Żegluga śródlądowa w Czechach podlega rządowi. Państwo prowadzi inwestycje związane z jej rozwojem. Czechy posiadają swoje terytorium w porcie w Hamburgu. Na obszarze kraju natomiast znajdują się trzy baseny rzeczne trzech dużych rzek – Dunaju, Łaby i Odry. Roczny budżet inwestycyjny przeznaczony na naprawy, budowę nowych portów, kolei, centrów serwisowych, naprawę statków wynosi 500 milionów euro. Zarządzaniem i wykorzystaniem tego budżetu zajmuje się właśnie Dyrektoriat ds. Dróg Wodnych, który liczy zaledwie 25 osób.

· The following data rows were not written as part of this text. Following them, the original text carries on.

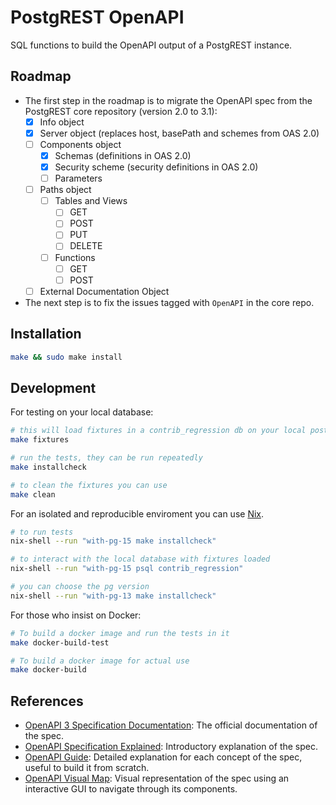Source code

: # PostgREST OpenAPI

SQL functions to build the OpenAPI output of a PostgREST instance.

## Roadmap

- The first step in the roadmap is to migrate the OpenAPI spec from the PostgREST core repository (version 2.0 to 3.1):
  - [x] Info object
  - [x] Server object (replaces host, basePath and schemes from OAS 2.0)
  - [ ] Components object
    - [x] Schemas (definitions in OAS 2.0)
    - [x] Security scheme (security definitions in OAS 2.0)
    - [ ] Parameters
  - [ ] Paths object
    - [ ] Tables and Views
      - [ ] GET
      - [ ] POST
      - [ ] PUT
      - [ ] DELETE
    - [ ] Functions
      - [ ] GET
      - [ ] POST
  - [ ] External Documentation Object
- The next step is to fix the issues tagged with `OpenAPI` in the core repo.

## Installation

```bash
make && sudo make install
```

## Development

For testing on your local database:

```bash
# this will load fixtures in a contrib_regression db on your local postgres
make fixtures

# run the tests, they can be run repeatedly
make installcheck

# to clean the fixtures you can use
make clean
```

For an isolated and reproducible enviroment you can use [Nix](https://nixos.org/download.html).

```bash
# to run tests
nix-shell --run "with-pg-15 make installcheck"

# to interact with the local database with fixtures loaded
nix-shell --run "with-pg-15 psql contrib_regression"

# you can choose the pg version
nix-shell --run "with-pg-13 make installcheck"
```

For those who insist on Docker:
```bash
# To build a docker image and run the tests in it
make docker-build-test

# To build a docker image for actual use
make docker-build
```

## References

- [OpenAPI 3 Specification Documentation](https://spec.openapis.org/oas/v3.1.0): The official documentation of the spec.
- [OpenAPI Specification Explained](https://learn.openapis.org/specification/): Introductory explanation of the spec.
- [OpenAPI Guide](https://swagger.io/docs/specification/about/): Detailed explanation for each concept of the spec, useful to build it from scratch.
- [OpenAPI Visual Map](http://openapi-map.apihandyman.io/?version=3.0): Visual representation of the spec using an interactive GUI to navigate through its components.
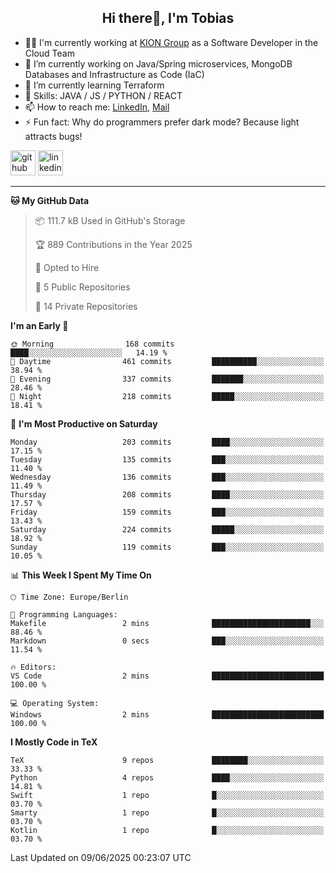 <h2 align="center">Hi there👋, I'm Tobias</h2>

- 🧑‍💼 I'm currently working at [KION Group](https://www.kiongroup.com/) as a Software Developer in the Cloud Team
- 🔭 I’m currently working on Java/Spring microservices, MongoDB Databases and Infrastructure as Code (IaC)
- 🌱 I’m currently learning Terraform
- 💪 Skills: JAVA / JS / PYTHON / REACT
- 📫 How to reach me: [LinkedIn](https://www.linkedin.com/in/tgoetz), [Mail](mailto:mail@tobiasgoetz.com) 
- ⚡ Fun fact: Why do programmers prefer dark mode? Because light attracts bugs!

[<img src='https://cdn.jsdelivr.net/npm/simple-icons@3.0.1/icons/github.svg' alt='github' height='40'>](https://github.com/TobiasGoetz)  [<img src='https://cdn.jsdelivr.net/npm/simple-icons@3.0.1/icons/linkedin.svg' alt='linkedin' height='40'>](https://www.linkedin.com/in/tgoetz/)  

---

<!--START_SECTION:waka-->
**🐱 My GitHub Data** 

> 📦 111.7 kB Used in GitHub's Storage 
 > 
> 🏆 889 Contributions in the Year 2025
 > 
> 💼 Opted to Hire
 > 
> 📜 5 Public Repositories 
 > 
> 🔑 14 Private Repositories 
 > 
**I'm an Early 🐤** 

```text
🌞 Morning                168 commits         ████░░░░░░░░░░░░░░░░░░░░░   14.19 % 
🌆 Daytime                461 commits         ██████████░░░░░░░░░░░░░░░   38.94 % 
🌃 Evening                337 commits         ███████░░░░░░░░░░░░░░░░░░   28.46 % 
🌙 Night                  218 commits         █████░░░░░░░░░░░░░░░░░░░░   18.41 % 
```
📅 **I'm Most Productive on Saturday** 

```text
Monday                   203 commits         ████░░░░░░░░░░░░░░░░░░░░░   17.15 % 
Tuesday                  135 commits         ███░░░░░░░░░░░░░░░░░░░░░░   11.40 % 
Wednesday                136 commits         ███░░░░░░░░░░░░░░░░░░░░░░   11.49 % 
Thursday                 208 commits         ████░░░░░░░░░░░░░░░░░░░░░   17.57 % 
Friday                   159 commits         ███░░░░░░░░░░░░░░░░░░░░░░   13.43 % 
Saturday                 224 commits         █████░░░░░░░░░░░░░░░░░░░░   18.92 % 
Sunday                   119 commits         ███░░░░░░░░░░░░░░░░░░░░░░   10.05 % 
```


📊 **This Week I Spent My Time On** 

```text
🕑︎ Time Zone: Europe/Berlin

💬 Programming Languages: 
Makefile                 2 mins              ██████████████████████░░░   88.46 % 
Markdown                 0 secs              ███░░░░░░░░░░░░░░░░░░░░░░   11.54 % 

🔥 Editors: 
VS Code                  2 mins              █████████████████████████   100.00 % 

💻 Operating System: 
Windows                  2 mins              █████████████████████████   100.00 % 
```

**I Mostly Code in TeX** 

```text
TeX                      9 repos             ████████░░░░░░░░░░░░░░░░░   33.33 % 
Python                   4 repos             ████░░░░░░░░░░░░░░░░░░░░░   14.81 % 
Swift                    1 repo              █░░░░░░░░░░░░░░░░░░░░░░░░   03.70 % 
Smarty                   1 repo              █░░░░░░░░░░░░░░░░░░░░░░░░   03.70 % 
Kotlin                   1 repo              █░░░░░░░░░░░░░░░░░░░░░░░░   03.70 % 
```




 Last Updated on 09/06/2025 00:23:07 UTC
<!--END_SECTION:waka-->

Czeskie projekty długoterminowe będą prowadzone w kierunku połączenia trzech wspomnianych rzek – Dunaju, Łaby i Odry. Obecnie przygotowywane jest studium wykonalności tej inwestycji. Członkami komitetu monitorującego są Dyrektoriat ds. Dróg Wodnych oraz polscy i słowaccy partnerzy. Studium wykonalności odpowie na pytanie, czy projekt warto realizować. Zakończenie prac spodziewane jest w styczniu 2018 r.
Rząd czeski niezwykle ceni sobie współpracę z polskim Ministerstwem Gospodarki Morskiej i Żeglugi Śródlądowej, a także z przedstawicielami władz lokalnych, ponieważ współpraca ta przynosi wymierne efekty. Dyrektor Generalnej Dyrekcji ds. Dróg Wodnych Czech, Lubomir Fojtu wyraził zadowolenie z faktu poprawy przez Polskę żeglowności rzeki Odry. Wydłużenie żeglowności Odry aż do Ostrawy jest niezwykle ważne dla Czech. Ostrawa jest dużym centrum przemysłowym. Ma infrastrukturę mogącą obsłużyć towary wielkogabarytowe, które obecnie przewożone są wyłącznie drogą lądową. Badania pokazały, że lepsza żeglowność rzeki pozwoli na zwiększenie produkcji ciężkiego sprzętu nawet o 30%.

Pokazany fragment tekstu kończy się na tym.